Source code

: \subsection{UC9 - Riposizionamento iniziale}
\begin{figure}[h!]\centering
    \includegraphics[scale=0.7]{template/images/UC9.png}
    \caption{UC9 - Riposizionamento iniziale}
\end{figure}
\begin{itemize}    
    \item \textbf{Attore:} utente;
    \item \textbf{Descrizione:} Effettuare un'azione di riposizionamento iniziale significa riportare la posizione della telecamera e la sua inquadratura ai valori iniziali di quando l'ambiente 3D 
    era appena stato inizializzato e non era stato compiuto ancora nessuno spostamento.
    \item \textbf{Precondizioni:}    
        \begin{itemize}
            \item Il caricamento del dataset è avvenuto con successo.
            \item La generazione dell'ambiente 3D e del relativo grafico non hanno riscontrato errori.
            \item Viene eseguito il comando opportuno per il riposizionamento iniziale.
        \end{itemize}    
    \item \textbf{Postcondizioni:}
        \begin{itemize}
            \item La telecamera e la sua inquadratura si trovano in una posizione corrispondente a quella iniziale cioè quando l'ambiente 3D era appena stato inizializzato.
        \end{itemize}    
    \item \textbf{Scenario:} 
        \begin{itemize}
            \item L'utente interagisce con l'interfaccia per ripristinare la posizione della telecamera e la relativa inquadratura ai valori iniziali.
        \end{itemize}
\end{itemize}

TASK BRIEF - Among the lines above, count those containing the string "valori"; please give the count alone.

RESPONSE TO THE EXERCISE - 2